[FFmpeg-devel] Understanding motion vectors from ff_print_debug_info()

Sun Jul 29 11:37:00 CEST 2007

Loren Merritt wrote:
> On Sat, 28 Jul 2007, Pravin Bhat wrote:
>
>   
>> # It looks like you have to divide by 2 (or a higher power of 2) the
>> values in the motion_val array
>> to obtain the true motion vectors. Why is this so?
>>
>> For example ff_print_debug_info() processes the motion_val vectors in
>> the following manner:
>> motion_val[direction][xy][0]>>shift
>> where shift = 1 + s->quarter_sample.
>> The 'quarter_sample' variable makes sense. It's accounting for some sort
>> of mode where the video is
>> sub-sampled by 2 in the X and Y axis. But I don't understand why the '1'
>> is added to 'shift' in effect
>> dividing all motion vectors by 2.
>>     
>
> Sub-sampling is where you delete some of the samples, leaving lower 
> resolution. That is not happening here.
> Motion vectors are specified to fractional-sample precision, e.g a vector 
> of (0.5, 0) means translate the video by half a pixel (interpolating 
> between samples in the reference frame).
> quarter_sample=1 means the precision is 0.25, and the alternative is 0.5.
> The numbers in motion_val[] are fixed-point representations of those 
> fractional vectors.
>   
Great. That explains a lot!
How does one obtain the precision of the motion vectors for a given 
codec.
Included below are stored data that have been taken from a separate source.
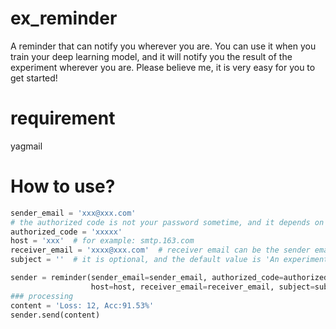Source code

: # ex_reminder
A reminder that can notify you wherever you are.
You can use it when you train your deep learning model, and it will notify you the result of the experiment wherever you are.
Please believe me, it is very easy for you to get started!
# requirement
yagmail

# How to use?
```python
sender_email = 'xxx@xxx.com'
# the authorized code is not your password sometime, and it depends on your mail service
authorized_code = 'xxxxx'  
host = 'xxx'  # for example: smtp.163.com
receiver_email = 'xxxx@xxx.com'  # receiver email can be the sender email
subject = ''  # it is optional, and the default value is 'An experiment from ex_reminder!'

sender = reminder(sender_email=sender_email, authorized_code=authorized_code, \
                  host=host, receiver_email=receiver_email, subject=subject)
### processing 
content = 'Loss: 12, Acc:91.53%'
sender.send(content)
```
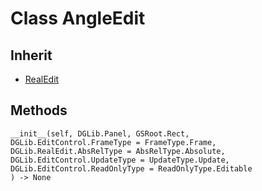 # Class AngleEdit

## Inherit

* [RealEdit](RealEdit.md)

## Methods
```
__init__(self, DGLib.Panel, GSRoot.Rect, 
DGLib.EditControl.FrameType = FrameType.Frame, 
DGLib.RealEdit.AbsRelType = AbsRelType.Absolute, 
DGLib.EditControl.UpdateType = UpdateType.Update, 
DGLib.EditControl.ReadOnlyType = ReadOnlyType.Editable
) -> None
```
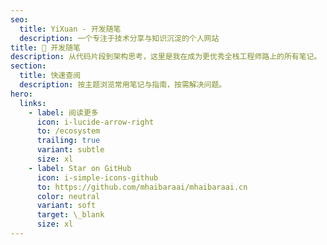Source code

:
 ```yaml
---
seo:
  title: YiXuan - 开发随笔
  description: 一个专注于技术分享与知识沉淀的个人网站
title: 👋 开发随笔
description: 从代码片段到架构思考，这里是我在成为更优秀全栈工程师路上的所有笔记。
section:
  title: 快速查阅
  description: 按主题浏览常用笔记与指南，按需解决问题。
hero:
  links:
    - label: 阅读更多
      icon: i-lucide-arrow-right
      to: /ecosystem
      trailing: true
      variant: subtle
      size: xl
    - label: Star on GitHub
      icon: i-simple-icons-github
      to: https://github.com/mhaibaraai/mhaibaraai.cn
      color: neutral
      variant: soft
      target: \_blank
      size: xl
---
```

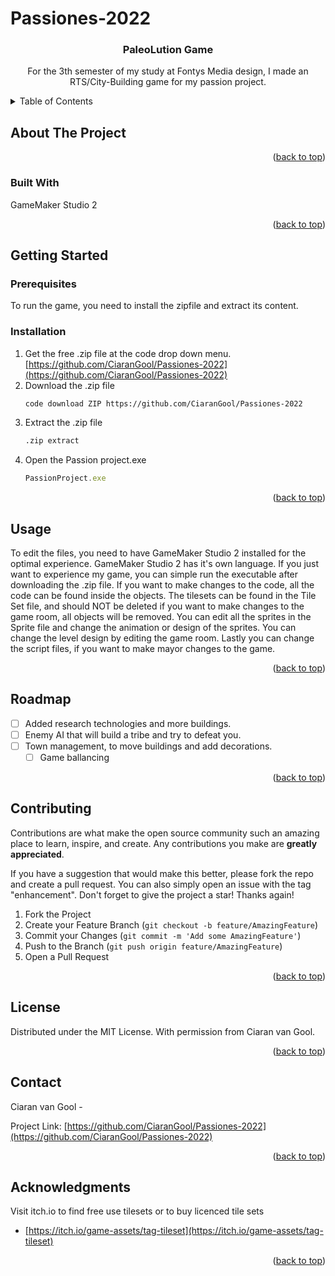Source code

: <a name="readme-top"></a>
# Passiones-2022
<h3 align="center">PaleoLution Game</h3>

  <p align="center">
    For the 3th semester of my study at Fontys Media design, I made an RTS/City-Building game for my passion project.
  </p>



<!-- TABLE OF CONTENTS -->
<details>
  <summary>Table of Contents</summary>
  <ol>
    <li>
      <a href="#about-the-project">About The Project</a>
      <ul>
        <li><a href="#built-with">Built With</a></li>
      </ul>
    </li>
    <li>
      <a href="#getting-started">Getting Started</a>
      <ul>
        <li><a href="#prerequisites">Prerequisites</a></li>
        <li><a href="#installation">Installation</a></li>
      </ul>
    </li>
    <li><a href="#usage">Usage</a></li>
    <li><a href="#roadmap">Roadmap</a></li>
    <li><a href="#contributing">Contributing</a></li>
    <li><a href="#license">License</a></li>
    <li><a href="#contact">Contact</a></li>
    <li><a href="#acknowledgments">Acknowledgments</a></li>
  </ol>
</details>



<!-- ABOUT THE PROJECT -->
## About The Project
<p align="right">(<a href="#readme-top">back to top</a>)</p>



### Built With

GameMaker Studio 2

<p align="right">(<a href="#readme-top">back to top</a>)</p>



<!-- GETTING STARTED -->
## Getting Started

### Prerequisites

To run the game, you need to install the zipfile and extract its content.

### Installation

1. Get the free .zip file at the code drop down menu. [https://github.com/CiaranGool/Passiones-2022](https://github.com/CiaranGool/Passiones-2022)
2. Download the .zip file
   ```sh
   code download ZIP https://github.com/CiaranGool/Passiones-2022
   ```
3. Extract the .zip file
   ```sh
   .zip extract
   ```
4. Open the Passion project.exe
   ```js
   PassionProject.exe
   ```

<p align="right">(<a href="#readme-top">back to top</a>)</p>



<!-- USAGE EXAMPLES -->
## Usage

To edit the files, you need to have GameMaker Studio 2 installed for the optimal experience. GameMaker Studio 2 has it's own language. If you just want to experience my game, you can simple run the executable after downloading the .zip file. If you want to make changes to the code, all the code can be found inside the objects. The tilesets can be found in the Tile Set file, and should NOT be deleted if you want to make changes to the game room, all objects will be removed. You can edit all the sprites in the Sprite file and change the animation or design of the sprites. You can change the level design by editing the game room. Lastly you can change the script files, if you want to make mayor changes to the game. 

<p align="right">(<a href="#readme-top">back to top</a>)</p>



<!-- ROADMAP -->
## Roadmap

- [ ] Added research technologies and more buildings.
- [ ] Enemy AI that will build a tribe and try to defeat you.
- [ ] Town management, to move buildings and add decorations.
    - [ ] Game ballancing 

<p align="right">(<a href="#readme-top">back to top</a>)</p>



<!-- CONTRIBUTING -->
## Contributing

Contributions are what make the open source community such an amazing place to learn, inspire, and create. Any contributions you make are **greatly appreciated**.

If you have a suggestion that would make this better, please fork the repo and create a pull request. You can also simply open an issue with the tag "enhancement".
Don't forget to give the project a star! Thanks again!

1. Fork the Project
2. Create your Feature Branch (`git checkout -b feature/AmazingFeature`)
3. Commit your Changes (`git commit -m 'Add some AmazingFeature'`)
4. Push to the Branch (`git push origin feature/AmazingFeature`)
5. Open a Pull Request

<p align="right">(<a href="#readme-top">back to top</a>)</p>



<!-- LICENSE -->
## License

Distributed under the MIT License. With permission from Ciaran van Gool.

<p align="right">(<a href="#readme-top">back to top</a>)</p>



<!-- CONTACT -->
## Contact

Ciaran van Gool - 

Project Link: [https://github.com/CiaranGool/Passiones-2022](https://github.com/CiaranGool/Passiones-2022)

<p align="right">(<a href="#readme-top">back to top</a>)</p>



<!-- ACKNOWLEDGMENTS -->
## Acknowledgments

Visit itch.io to find free use tilesets or to buy licenced tile sets
* [https://itch.io/game-assets/tag-tileset](https://itch.io/game-assets/tag-tileset)

<p align="right">(<a href="#readme-top">back to top</a>)</p>

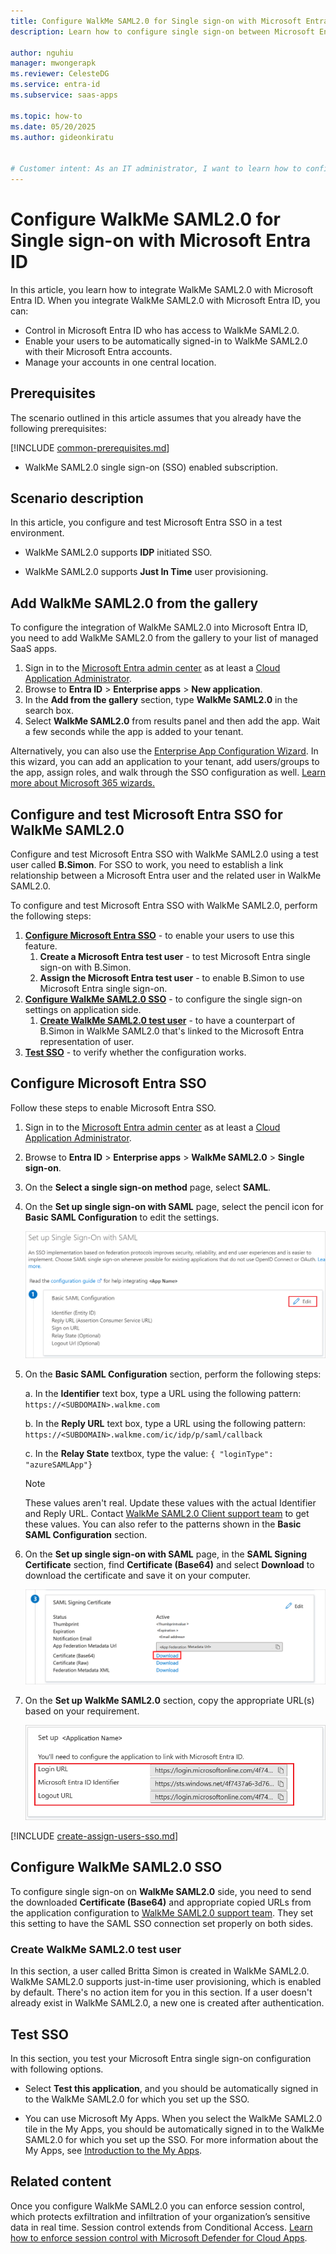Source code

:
 ```yaml
---
title: Configure WalkMe SAML2.0 for Single sign-on with Microsoft Entra ID
description: Learn how to configure single sign-on between Microsoft Entra ID and WalkMe SAML2.0.

author: nguhiu
manager: mwongerapk
ms.reviewer: CelesteDG
ms.service: entra-id
ms.subservice: saas-apps

ms.topic: how-to
ms.date: 05/20/2025
ms.author: gideonkiratu


# Customer intent: As an IT administrator, I want to learn how to configure single sign-on between Microsoft Entra ID and WalkMe SAML2.0 so that I can control who has access to WalkMe SAML2.0, enable automatic sign-in with Microsoft Entra accounts, and manage my accounts in one central location.
---
```


# Configure WalkMe SAML2.0 for Single sign-on with Microsoft Entra ID

In this article,  you learn how to integrate WalkMe SAML2.0 with Microsoft Entra ID. When you integrate WalkMe SAML2.0 with Microsoft Entra ID, you can:

* Control in Microsoft Entra ID who has access to WalkMe SAML2.0.
* Enable your users to be automatically signed-in to WalkMe SAML2.0 with their Microsoft Entra accounts.
* Manage your accounts in one central location.

## Prerequisites
The scenario outlined in this article assumes that you already have the following prerequisites:

[!INCLUDE [common-prerequisites.md](~/identity/saas-apps/includes/common-prerequisites.md)]
* WalkMe SAML2.0 single sign-on (SSO) enabled subscription.

## Scenario description

In this article,  you configure and test Microsoft Entra SSO in a test environment.

* WalkMe SAML2.0 supports **IDP** initiated SSO.

* WalkMe SAML2.0 supports **Just In Time** user provisioning.

## Add WalkMe SAML2.0 from the gallery

To configure the integration of WalkMe SAML2.0 into Microsoft Entra ID, you need to add WalkMe SAML2.0 from the gallery to your list of managed SaaS apps.

1. Sign in to the [Microsoft Entra admin center](https://entra.microsoft.com) as at least a [Cloud Application Administrator](~/identity/role-based-access-control/permissions-reference.md#cloud-application-administrator).
1. Browse to **Entra ID** > **Enterprise apps** > **New application**.
1. In the **Add from the gallery** section, type **WalkMe SAML2.0** in the search box.
1. Select **WalkMe SAML2.0** from results panel and then add the app. Wait a few seconds while the app is added to your tenant.

 Alternatively, you can also use the [Enterprise App Configuration Wizard](https://portal.office.com/AdminPortal/home?Q=Docs#/azureadappintegration). In this wizard, you can add an application to your tenant, add users/groups to the app, assign roles, and walk through the SSO configuration as well. [Learn more about Microsoft 365 wizards.](/microsoft-365/admin/misc/azure-ad-setup-guides)

<a name='configure-and-test-azure-ad-sso-for-walkme-saml20'></a>

## Configure and test Microsoft Entra SSO for WalkMe SAML2.0

Configure and test Microsoft Entra SSO with WalkMe SAML2.0 using a test user called **B.Simon**. For SSO to work, you need to establish a link relationship between a Microsoft Entra user and the related user in WalkMe SAML2.0.

To configure and test Microsoft Entra SSO with WalkMe SAML2.0, perform the following steps:

1. **[Configure Microsoft Entra SSO](#configure-azure-ad-sso)** - to enable your users to use this feature.
    1. **Create a Microsoft Entra test user** - to test Microsoft Entra single sign-on with B.Simon.
    1. **Assign the Microsoft Entra test user** - to enable B.Simon to use Microsoft Entra single sign-on.
1. **[Configure WalkMe SAML2.0 SSO](#configure-walkme-saml20-sso)** - to configure the single sign-on settings on application side.
    1. **[Create WalkMe SAML2.0 test user](#create-walkme-saml20-test-user)** - to have a counterpart of B.Simon in WalkMe SAML2.0 that's linked to the Microsoft Entra representation of user.
1. **[Test SSO](#test-sso)** - to verify whether the configuration works.

<a name='configure-azure-ad-sso'></a>

## Configure Microsoft Entra SSO

Follow these steps to enable Microsoft Entra SSO.

1. Sign in to the [Microsoft Entra admin center](https://entra.microsoft.com) as at least a [Cloud Application Administrator](~/identity/role-based-access-control/permissions-reference.md#cloud-application-administrator).
1. Browse to **Entra ID** > **Enterprise apps** > **WalkMe SAML2.0** > **Single sign-on**.
1. On the **Select a single sign-on method** page, select **SAML**.
1. On the **Set up single sign-on with SAML** page, select the pencil icon for **Basic SAML Configuration** to edit the settings.

   ![Edit Basic SAML Configuration](common/edit-urls.png)

1. On the **Basic SAML Configuration** section, perform the following steps:

    a. In the **Identifier** text box, type a URL using the following pattern:
    `https://<SUBDOMAIN>.walkme.com`

    b. In the **Reply URL** text box, type a URL using the following pattern:
    `https://<SUBDOMAIN>.walkme.com/ic/idp/p/saml/callback`

    c. In the **Relay State** textbox, type the value:
    `{ "loginType": "azureSAMLApp"}`

	> [!NOTE]
	> These values aren't real. Update these values with the actual Identifier and Reply URL. Contact [WalkMe SAML2.0 Client support team](mailto:support@walkme.com) to get these values. You can also refer to the patterns shown in the **Basic SAML Configuration** section.

1. On the **Set up single sign-on with SAML** page, in the **SAML Signing Certificate** section,  find **Certificate (Base64)** and select **Download** to download the certificate and save it on your computer.

	![The Certificate download link](common/certificatebase64.png)

1. On the **Set up WalkMe SAML2.0** section, copy the appropriate URL(s) based on your requirement.

	![Copy configuration URLs](common/copy-configuration-urls.png)

<a name='create-an-azure-ad-test-user'></a>

[!INCLUDE [create-assign-users-sso.md](~/identity/saas-apps/includes/create-assign-users-sso.md)]

## Configure WalkMe SAML2.0 SSO

To configure single sign-on on **WalkMe SAML2.0** side, you need to send the downloaded **Certificate (Base64)** and appropriate copied URLs from the application configuration to [WalkMe SAML2.0 support team](mailto:support@walkme.com). They set this setting to have the SAML SSO connection set properly on both sides.

### Create WalkMe SAML2.0 test user

In this section, a user called Britta Simon is created in WalkMe SAML2.0. WalkMe SAML2.0 supports just-in-time user provisioning, which is enabled by default. There's no action item for you in this section. If a user doesn't already exist in WalkMe SAML2.0, a new one is created after authentication.

## Test SSO 

In this section, you test your Microsoft Entra single sign-on configuration with following options.

* Select **Test this application**, and you should be automatically signed in to the WalkMe SAML2.0 for which you set up the SSO.

* You can use Microsoft My Apps. When you select the WalkMe SAML2.0 tile in the My Apps, you should be automatically signed in to the WalkMe SAML2.0 for which you set up the SSO. For more information about the My Apps, see [Introduction to the My Apps](https://support.microsoft.com/account-billing/sign-in-and-start-apps-from-the-my-apps-portal-2f3b1bae-0e5a-4a86-a33e-876fbd2a4510).

## Related content

Once you configure WalkMe SAML2.0 you can enforce session control, which protects exfiltration and infiltration of your organization’s sensitive data in real time. Session control extends from Conditional Access. [Learn how to enforce session control with Microsoft Defender for Cloud Apps](/cloud-app-security/proxy-deployment-aad).
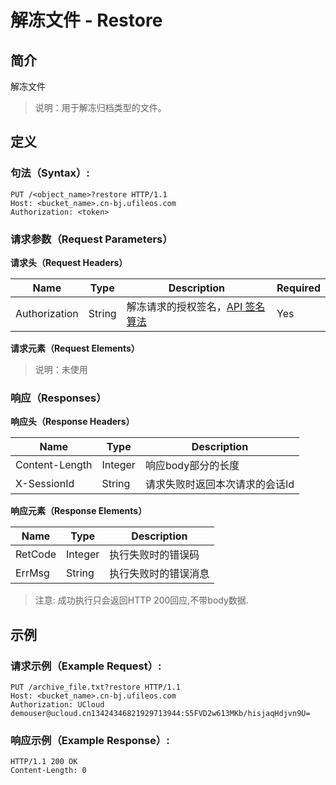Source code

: # 解冻文件 - Restore 

## 简介
解冻文件

> 说明：用于解冻归档类型的文件。

## 定义

### 句法（Syntax）:

```
PUT /<object_name>?restore HTTP/1.1
Host: <bucket_name>.cn-bj.ufileos.com
Authorization: <token>
```
### 请求参数（Request Parameters）

**请求头（Request Headers）**

|Name         |Type  |Description|Required|
|---|---|---|---|
|Authorization|String|解冻请求的授权签名，[API 签名算法](https://docs.ucloud.cn/ufile/api/authorization?id=%e6%96%87%e4%bb%b6%e7%ae%a1%e7%90%86%e7%ad%be%e5%90%8d%e7%ae%97%e6%b3%95)   |Yes     |

**请求元素（Request Elements）**

> 说明：未使用

### 响应（Responses）

**响应头（Response Headers）**

|Name          |Type   |Description     |
|---|---|---|
|Content-Length|Integer|响应body部分的长度     |
|X-SessionId   |String |请求失败时返回本次请求的会话Id|

**响应元素（Response Elements）**

|Name   |Type   |Description|
|---|---|---|
|RetCode|Integer|执行失败时的错误码  |
|ErrMsg |String |执行失败时的错误消息 |

> 注意: 成功执行只会返回HTTP 200回应,不带body数据.

## 示例

### 请求示例（Example Request）:

```
PUT /archive_file.txt?restore HTTP/1.1
Host: <bucket_name>.cn-bj.ufileos.com
Authorization: UCloud demouser@ucloud.cn13424346821929713944:S5FVD2w613MKb/hisjaqHdjvn9U=
```
### 响应示例（Example Response）:

```
HTTP/1.1 200 OK
Content-Length: 0
```

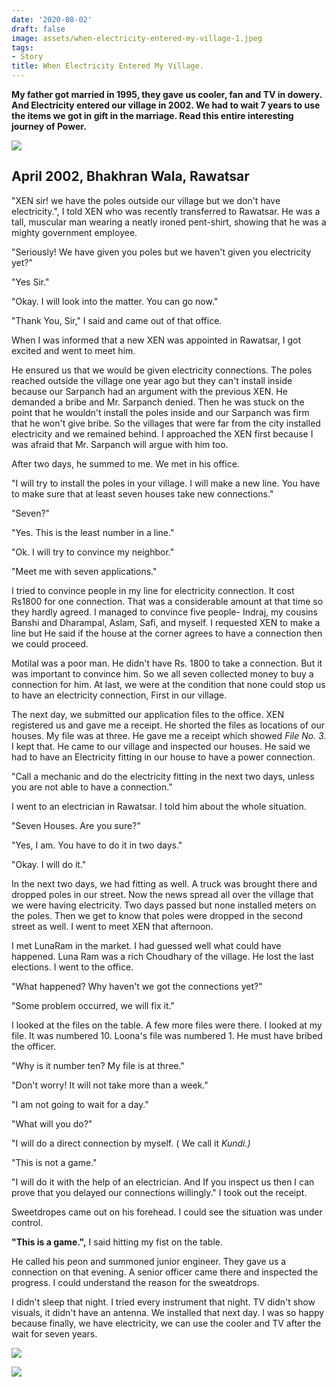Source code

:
 ```yaml
---
date: '2020-08-02'
draft: false
image: assets/when-electricity-entered-my-village-1.jpeg
tags:
- Story
title: When Electricity Entered My Village.
---
```

**My father got married in 1995, they gave us cooler, fan and TV in dowery. And Electricity entered our village in 2002. We had to wait 7 years to use the items we got in gift in the marriage. Read this entire interesting journey of Power.**

[![](https://1.bp.blogspot.com/-f_aAm_YnP00/XyZtLBKmMpI/AAAAAAAAELU/ObFlRMPBSzki54yTrBEiD_Jo1Pxv2knGwCLcBGAsYHQ/s640/ddksfkdjsfk..jpg)](https://1.bp.blogspot.com/-f_aAm_YnP00/XyZtLBKmMpI/AAAAAAAAELU/ObFlRMPBSzki54yTrBEiD_Jo1Pxv2knGwCLcBGAsYHQ/s1600/ddksfkdjsfk..jpg)

April 2002, Bhakhran Wala, Rawatsar
-----------------------------------

"XEN sir! we have the poles outside our village but we don't have electricity.", I told XEN who was recently transferred to Rawatsar. He was a tall, muscular man wearing a neatly ironed pent-shirt, showing that he was a mighty government employee. 

"Seriously! We have given you poles but we haven't given you electricity yet?"

"Yes Sir."

"Okay. I will look into the matter. You can go now."

"Thank You, Sir," I said and came out of that office.

  

When I was informed that a new XEN was appointed in Rawatsar, I got excited and went to meet him.

He ensured us that we would be given electricity connections. The poles reached outside the village one year ago but they can't install inside because our Sarpanch had an argument with the previous XEN. He demanded a bribe and Mr. Sarpanch denied. Then he was stuck on the point that he wouldn't install the poles inside and our Sarpanch was firm that he won't give bribe. So the villages that were far from the city installed electricity and we remained behind. I approached the XEN first because I was afraid that Mr. Sarpanch will argue with him too.

  

After two days, he summed to me. We met in his office.

"I will try to install the poles in your village. I will make a new line. You have to make sure that at least seven houses take new connections."

"Seven?"

"Yes. This is the least number in a line."

"Ok. I will try to convince my neighbor."

"Meet me with seven applications."

  

I tried to convince people in my line for electricity connection. It cost Rs1800 for one connection. That was a considerable amount at that time so they hardly agreed. I managed to convince five people- Indraj, my cousins Banshi and Dharampal, Aslam, Safi, and myself. I requested XEN to make a line but He said if the house at the corner agrees to have a connection then we could proceed. 

  

Motilal was a poor man. He didn't have Rs. 1800 to take a connection. But it was important to convince him. So we all seven collected money to buy a connection for him. At last, we were at the condition that none could stop us to have an electricity connection, First in our village.

  

The next day, we submitted our application files to the office. XEN registered us and gave me a receipt. He shorted the files as locations of our houses. My file was at three. He gave me a receipt which showed _File No. 3._ I kept that. He came to our village and inspected our houses. He said we had to have an Electricity fitting in our house to have a power connection. 

"Call a mechanic and do the electricity fitting in the next two days, unless you are not able to have a connection."

  

I went to an electrician in Rawatsar. I told him about the whole situation. 

"Seven Houses. Are you sure?"

"Yes, I am. You have to do it in two days."

"Okay. I will do it."

  

In the next two days, we had fitting as well. A truck was brought there and dropped poles in our street. Now the news spread all over the village that we were having electricity. Two days passed but none installed meters on the poles. Then we get to know that poles were dropped in the second street as well. I went to meet XEN that afternoon.

  

I met LunaRam in the market. I had guessed well what could have happened. Luna Ram was a rich Choudhary of the village. He lost the last elections. I went to the office.

"What happened? Why haven't we got the connections yet?"

"Some problem occurred, we will fix it."

I looked at the files on the table. A few more files were there. I looked at my file. It was numbered 10. Loona's file was numbered 1. He must have bribed the officer.

"Why is it number ten? My file is at three."

"Don't worry! It will not take more than a week."

"I am not going to wait for a day."

"What will you do?"

"I will do a direct connection by myself. ( We call it _Kundi.)_

"This is not a game."

"I will do it with the help of an electrician. And If you inspect us then I can prove that you delayed our connections willingly." I took out the receipt. 

Sweetdropes came out on his forehead. I could see the situation was under control.

**"This is a game.",** I said hitting my fist on the table.

  

He called his peon and summoned junior engineer. They gave us a connection on that evening. A senior officer came there and inspected the progress. I could understand the reason for the sweatdrops.

  

I didn't sleep that night. I tried every instrument that night. TV didn't show visuals, it didn't have an antenna. We installed that next day. I was so happy because finally, we have electricity, we can use the cooler and TV after the wait for seven years.

  

  

  

  
  

[![](https://1.bp.blogspot.com/-budcCJsc7os/XyaXPm7LzRI/AAAAAAAAELg/USnsSOlVUwkMVmpr9mT-I_qb_VxGKdVgQCLcBGAsYHQ/s640/villagepowe.webp)](https://1.bp.blogspot.com/-budcCJsc7os/XyaXPm7LzRI/AAAAAAAAELg/USnsSOlVUwkMVmpr9mT-I_qb_VxGKdVgQCLcBGAsYHQ/s1600/villagepowe.webp)

  

  

  

[![](https://1.bp.blogspot.com/-d9LoYGLA89k/XyaXcT9yuuI/AAAAAAAAELk/ZKQ_jVJbTekf3PqxkHnzYc_R3WDdgG8zACLcBGAsYHQ/s640/lightttttttttttttt.jpg)](https://1.bp.blogspot.com/-d9LoYGLA89k/XyaXcT9yuuI/AAAAAAAAELk/ZKQ_jVJbTekf3PqxkHnzYc_R3WDdgG8zACLcBGAsYHQ/s1600/lightttttttttttttt.jpg)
For example, AVFrame.motion_subsample_log2 is set (hopefully) 
based on the codec used to decode the frame. Is there a similar field 
that tells you the precision value used by the codec?

>   
>> # For computing the 'mv_stride' variable avcodec.h suggests the
>> following formula:
>> mv_stride= (mb_width << mv_sample_log2) + 1
>> While I don't understand why that '1' is added mv_stride.
>>     
>
> Some internal code is simplified if we put a ring of dummy values around 
> the edge of the array, such that the left neighbor of the leftmost 
> macroblock lands in the dummy values rather than landing on the right edge 
> of the frame.
>
>   
>> What worries me is that the addition of that '1' is conditional and I
>> don't understand when not to add that '1'. For example
>> ff_print_debug_info() uses the following formula:
>> (s->mb_width << mv_sample_log2) + (s->codec_id == CODEC_ID_H264 ? 0 : 1)
>>     
>
> otoh, ffh264 uses some optimizations that require the addresses of 
> individual motion vectors to be aligned, and it doesn't benefit from 
> the dummy values.
>   

Is ffh264 the only codec that doesn't use padding? In other words, is 
the formula being used by ff_print_debug_info() general enough to handle 
most codecs?

>   
>> # Finally, is there any way to populate the AVFrame.motion_val array
>> with the motion vectors without having the motion vectors visualized on
>> the decoded video frame? I'm setting AVCodecContext.debug_mv = 1 to
>> obtain the motion vectors but as a side effect that flag also draws the
>> motion vectors. It looks like ff_print_debug_info() always draws the
>> motion vectors when the debug_mv flag is set. It seems wasteful to have
>> to decode the video twice in order to obtain the motion vectors and the
>> video frames without the visualization.
>>     
>
> AVFrame.motion_val is always populated, if the codec has motion vectors 
> at all. The motion vectors have to be stored somewhere, so there's no 
> penalty for exporting them.
>   

Great! Is there a field that gets set if the codec has no motion 
vectors? Also, I was hoping there was a way to tell which motion vectors 
are wrong or not used in the frame construction. For example, certain 
blocks in B-frames are not constructed using the previous frame. It 
would be nice to be able to determine that the motion vectors for such 
blocks are invalid.

Thanks Loren. Your reply really helped.
-pro